The question caught me off guard, but it was warranted. “He may have killed, but he isn’t a murderer at heart.”
Cristiano snorted. “You still believe that?”
I supposed I couldn’t. If he was willing to lie and deceive so thoroughly, then it was likely he’d also created himself a new persona.
“And how about you, mariposa?” he asked. “Are you a killer? If I ask you to knot my tie, will you try to strangle me with it?”
I turned as he tucked his dress shirt into his pants and responded wryly, “If I thought I could get away with it.”
“I’ll take my chances.” He stepped toward me, took my waist, and lifted me onto the island in the middle of the closet. “Do you know how?”
“I learned when I was nine.”
He spread my knees, and my dress rode up as he settled himself between my legs. He smelled of the same soap I did and the cedar shampoo in his shower. “Nine?” he asked.
“My father taught me how to do Diego’s tie for my mother’s funeral.”
His Adam’s apple bobbed as he swallowed. “I see.”
As I pulled the wide end up, he lifted his chin and kept it there even after I’d looped the tie and tightened the knot.
“Give me your hand,” he said. When I did, he brought my fingers up and pressed them gently to the hollow of his neck, under his Adam’s apple. “Remember I said we all have the same weak spots?”
“Yes.”
“This is one. The trachea—or windpipe. If your attacker ever exposes this to you, hit him here.”
“I would think higher.” I moved my hand up to his Adam’s apple. “Wouldn’t this be worse?”
“No.” He stretched his thumb away from his other four fingers to show me the webbed curve between them. He held it to the middle of my throat and squeezed. “If I’m attacking you, there’s no chance in hell you’re going to be able to strangle me.”
“You’d be surprised at the strength that comes with a rush of adrenaline.”
“Natalia, I can crush a skull. You’re not going to win unless you’re strategic.” He contracted his hand even tighter. “See how much effort it takes? Do you feel anything?”
“Not really.”
He lowered his grip, pressing his palm into the base of my neck, and immediately, I was choking. Alarms fired in me, my hands flying up to grab his forearm just as he released me. “You felt that,” he said.
I moved my fingers to my throat as my heart pounded, the terrifying sensation lingering. “Right away.”
He took my hand, spreading it into an L-shape the way his had been. “It has the same effect on me that it does on you. You can hit someone there—hard—to incapacitate or disorient them, giving yourself time to run or do more damage.”
He slid his hand under my jaw and pressed his thumb and index finger into the sides, where I’d been taught to take my pulse. “These are your carotid arteries. You can strike them to do damage, but if you have a knife, even better. Cut both of them at the same time.”
My throat constricted, and I struggled for my next breath. Cristiano had an unsettling obsession with throat-related murder. “At the same time?” I asked. “How?”
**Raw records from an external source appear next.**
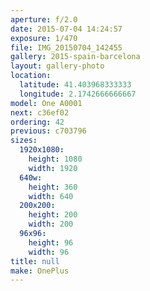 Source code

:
```yaml
---
aperture: f/2.0
date: 2015-07-04 14:24:57
exposure: 1/470
file: IMG_20150704_142455
gallery: 2015-spain-barcelona
layout: gallery-photo
location:
  latitude: 41.403968333333
  longitude: 2.1742666666667
model: One A0001
next: c36ef02
ordering: 42
previous: c703796
sizes:
  1920x1080:
    height: 1080
    width: 1920
  640w:
    height: 360
    width: 640
  200x200:
    height: 200
    width: 200
  96x96:
    height: 96
    width: 96
title: null
make: OnePlus
---
```


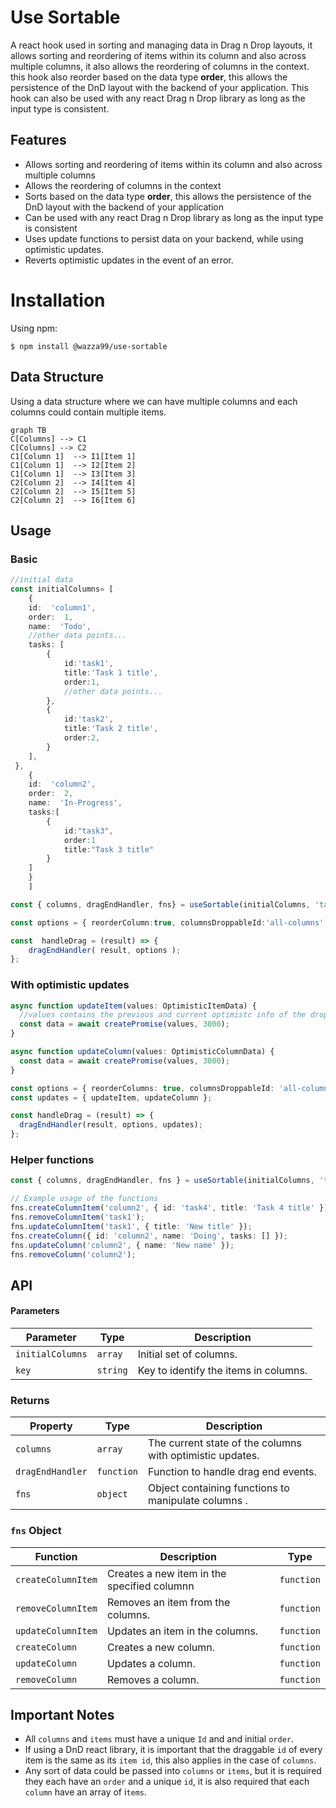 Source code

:# Use Sortable

A react hook used in sorting and managing data in Drag n Drop layouts, it allows sorting and reordering of items within its column and also across multiple columns, it also allows the reordering of columns in the context. this hook also reorder based on the data type **order**, this allows the persistence of the DnD layout with the backend of your application. This hook can also be used with any react Drag n Drop library as long as the input type is consistent.

## Features

- Allows sorting and reordering of items within its column and also across multiple columns
- Allows the reordering of columns in the context
- Sorts based on the data type **order**, this allows the persistence of the DnD layout with the backend of your application
- Can be used with any react Drag n Drop library as long as the input type is consistent
- Uses update functions to persist data on your backend, while using optimistic updates.
- Reverts optimistic updates in the event of an error.

# Installation

Using npm:

```
$ npm install @wazza99/use-sortable
```

## Data Structure

Using a data structure where we can have multiple columns and each columns could contain multiple items.

```mermaid
graph TB
C[Columns] --> C1
C[Columns] --> C2
C1[Column 1]  --> I1[Item 1]
C1[Column 1]  --> I2[Item 2]
C1[Column 1]  --> I3[Item 3]
C2[Column 2]  --> I4[Item 4]
C2[Column 2]  --> I5[Item 5]
C2[Column 2]  --> I6[Item 6]
```

## Usage

### Basic

```typescript
//initial data
const initialColumns= [
	{
	id:  'column1',
	order:  1,
	name:  'Todo',
	//other data points...
	tasks: [
		{
			id:'task1',
			title:'Task 1 title',
			order:1,
			//other data points...
		},
		{
			id:'task2',
			title:'Task 2 title',
			order:2,
		}
	],
 },
	{
	id:  'column2',
	order:  2,
	name:  'In-Progress',
	tasks:[
		{
			id:"task3",
			order:1
			title:"Task 3 title"
		}
	]
	}
	]

const { columns, dragEndHandler, fns} = useSortable(initialColumns, 'tasks');

const options = { reorderColumn:true, columnsDroppableId:'all-columns' }

const  handleDrag = (result) => {
	dragEndHandler( result, options );
};
```

### With optimistic updates

```typescript
async function updateItem(values: OptimisticItemData) {
  //values contains the previous and current optimistc info of the dropped item, you can use this to update your backend
  const data = await createPromise(values, 3000);
}

async function updateColumn(values: OptimisticColumnData) {
  const data = await createPromise(values, 3000);
}

const options = { reorderColumns: true, columnsDroppableId: 'all-columns' };
const updates = { updateItem, updateColumn };

const handleDrag = (result) => {
  dragEndHandler(result, options, updates);
};
```

### Helper functions

```typescript
const { columns, dragEndHandler, fns } = useSortable(initialColumns, 'tasks');

// Example usage of the functions
fns.createColumnItem('column2', { id: 'task4', title: 'Task 4 title' });
fns.removeColumnItem('task1');
fns.updateColumnItem('task1', { title: 'New title' });
fns.createColumn({ id: 'column2', name: 'Doing', tasks: [] });
fns.updateColumn('column2', { name: 'New name' });
fns.removeColumn('column2');
```

## API

#### Parameters

| Parameter        | Type     | Description                           |
| ---------------- | -------- | ------------------------------------- |
| `initialColumns` | `array`  | Initial set of columns.               |
| `key`            | `string` | Key to identify the items in columns. |

### Returns

| Property         | Type       | Description                                               |
| ---------------- | ---------- | --------------------------------------------------------- |
| `columns`        | `array`    | The current state of the columns with optimistic updates. |
| `dragEndHandler` | `function` | Function to handle drag end events.                       |
| `fns`            | `object`   | Object containing functions to manipulate columns .       |

### `fns` Object

| Function           | Description                                 | Type       |
| ------------------ | ------------------------------------------- | ---------- |
| `createColumnItem` | Creates a new item in the specified columnn | `function` |
| `removeColumnItem` | Removes an item from the columns.           | `function` |
| `updateColumnItem` | Updates an item in the columns.             | `function` |
| `createColumn`     | Creates a new column.                       | `function` |
| `updateColumn`     | Updates a column.                           | `function` |
| `removeColumn`     | Removes a column.                           | `function` |

## Important Notes

- All `columns` and `items` must have a unique `Id` and and initial `order`.
- If using a DnD react library, it is important that the draggable `id` of every item is the same as its `item id`, this also applies in the case of `columns`.
- Any sort of data could be passed into `columns` or `items`, but it is required they each have an `order` and a unique `id`, it is also required that each `column` have an array of i`tems`.
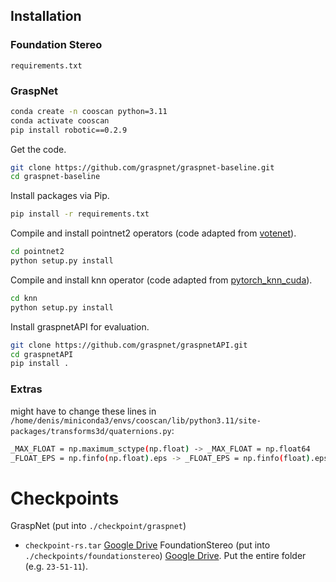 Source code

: ## Installation

### Foundation Stereo
`requirements.txt`

### GraspNet
```bash
conda create -n cooscan python=3.11
conda activate cooscan
pip install robotic==0.2.9
```
Get the code.
```bash
git clone https://github.com/graspnet/graspnet-baseline.git
cd graspnet-baseline
```
Install packages via Pip.
```bash
pip install -r requirements.txt
```
Compile and install pointnet2 operators (code adapted from [votenet](https://github.com/facebookresearch/votenet)).
```bash
cd pointnet2
python setup.py install
```
Compile and install knn operator (code adapted from [pytorch_knn_cuda](https://github.com/chrischoy/pytorch_knn_cuda)).
```bash
cd knn
python setup.py install
```
Install graspnetAPI for evaluation.
```bash
git clone https://github.com/graspnet/graspnetAPI.git
cd graspnetAPI
pip install .
```

### Extras
might have to change these lines in `/home/denis/miniconda3/envs/cooscan/lib/python3.11/site-packages/transforms3d/quaternions.py`:
```bash
_MAX_FLOAT = np.maximum_sctype(np.float) -> _MAX_FLOAT = np.float64
_FLOAT_EPS = np.finfo(np.float).eps -> _FLOAT_EPS = np.finfo(float).eps
```

# Checkpoints
GraspNet (put into `./checkpoint/graspnet`)
- `checkpoint-rs.tar`
[Google Drive](https://drive.google.com/file/d/1hd0G8LN6tRpi4742XOTEisbTXNZ-1jmk/view?usp=sharing)
FoundationStereo (put into `./checkpoints/foundationstereo`)
[Google Drive](https://drive.google.com/drive/folders/1VhPebc_mMxWKccrv7pdQLTvXYVcLYpsf?usp=sharing). Put the entire folder (e.g. `23-51-11`).
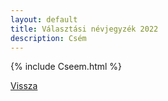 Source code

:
 ```yaml
---
layout: default
title: Választási névjegyzék 2022
description: Csém
---
```


{% include Cseem.html %}

[Vissza](./) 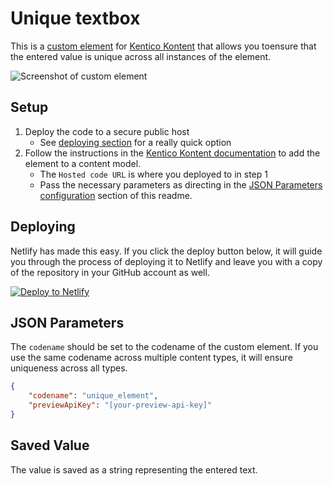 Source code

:# Unique textbox

This is a [custom element](https://docs.kontent.ai/tutorials/develop-apps/integrate/integrating-your-own-content-editing-features) for [Kentico Kontent](https://kontent.ai) that allows you toensure that the entered value is unique across all instances of the element.

![Screenshot of custom element](UniqueTextbox.gif)

## Setup

1. Deploy the code to a secure public host
    * See [deploying section](#Deploying) for a really quick option
1. Follow the instructions in the [Kentico Kontent documentation](https://docs.kontent.ai/tutorials/develop-apps/integrate/integrating-your-own-content-editing-features#a-3--displaying-a-custom-element-in-kentico-kontent) to add the element to a content model.
    * The `Hosted code URL` is where you deployed to in step 1
    * Pass the necessary parameters as directing in the [JSON Parameters configuration](#json-parameters) section of this readme.

## Deploying

Netlify has made this easy. If you click the deploy button below, it will guide you through the process of deploying it to Netlify and leave you with a copy of the repository in your GitHub account as well.

[![Deploy to Netlify](https://www.netlify.com/img/deploy/button.svg)](https://app.netlify.com/start/deploy?repository=https://github.com/hzik/kontent-custom-element-unique-textbox)

## JSON Parameters

The `codename` should be set to the codename of the custom element. If you use the same codename across multiple content types, it will ensure uniqueness across all types.

```Json
{
    "codename": "unique_element",
    "previewApiKey": "[your-preview-api-key]"
}
```

## Saved Value

The value is saved as a string representing the entered text.
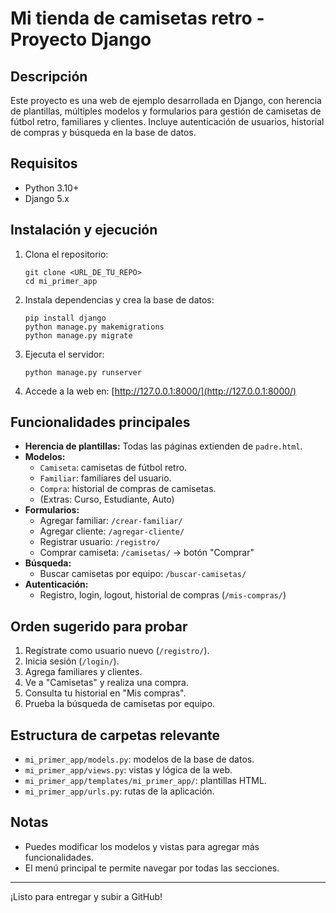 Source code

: # Mi tienda de camisetas retro - Proyecto Django

## Descripción
Este proyecto es una web de ejemplo desarrollada en Django, con herencia de plantillas, múltiples modelos y formularios para gestión de camisetas de fútbol retro, familiares y clientes. Incluye autenticación de usuarios, historial de compras y búsqueda en la base de datos.

## Requisitos
- Python 3.10+
- Django 5.x

## Instalación y ejecución
1. Clona el repositorio:
   ```
   git clone <URL_DE_TU_REPO>
   cd mi_primer_app
   ```
2. Instala dependencias y crea la base de datos:
   ```
   pip install django
   python manage.py makemigrations
   python manage.py migrate
   ```
3. Ejecuta el servidor:
   ```
   python manage.py runserver
   ```
4. Accede a la web en: [http://127.0.0.1:8000/](http://127.0.0.1:8000/)

## Funcionalidades principales
- **Herencia de plantillas:** Todas las páginas extienden de `padre.html`.
- **Modelos:**
  - `Camiseta`: camisetas de fútbol retro.
  - `Familiar`: familiares del usuario.
  - `Compra`: historial de compras de camisetas.
  - (Extras: Curso, Estudiante, Auto)
- **Formularios:**
  - Agregar familiar: `/crear-familiar/`
  - Agregar cliente: `/agregar-cliente/`
  - Registrar usuario: `/registro/`
  - Comprar camiseta: `/camisetas/` → botón "Comprar"
- **Búsqueda:**
  - Buscar camisetas por equipo: `/buscar-camisetas/`
- **Autenticación:**
  - Registro, login, logout, historial de compras (`/mis-compras/`)

## Orden sugerido para probar
1. Regístrate como usuario nuevo (`/registro/`).
2. Inicia sesión (`/login/`).
3. Agrega familiares y clientes.
4. Ve a "Camisetas" y realiza una compra.
5. Consulta tu historial en "Mis compras".
6. Prueba la búsqueda de camisetas por equipo.

## Estructura de carpetas relevante
- `mi_primer_app/models.py`: modelos de la base de datos.
- `mi_primer_app/views.py`: vistas y lógica de la web.
- `mi_primer_app/templates/mi_primer_app/`: plantillas HTML.
- `mi_primer_app/urls.py`: rutas de la aplicación.

## Notas
- Puedes modificar los modelos y vistas para agregar más funcionalidades.
- El menú principal te permite navegar por todas las secciones.

---
¡Listo para entregar y subir a GitHub!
“Don’t just stab your assailant in the neck. Stab through it.”
I inhaled sharply with the gruesome mental image, but also—I could barely admit in the depths of my mind—embarrassment that his savagery was a turn-on. His hand was hot and tight around my neck. I wrapped mine around his wrist, not to pull him off this time, but to try to channel the utter strength he held against an opponent. A beat passed between us. “How many men have you strangled?” I asked softly.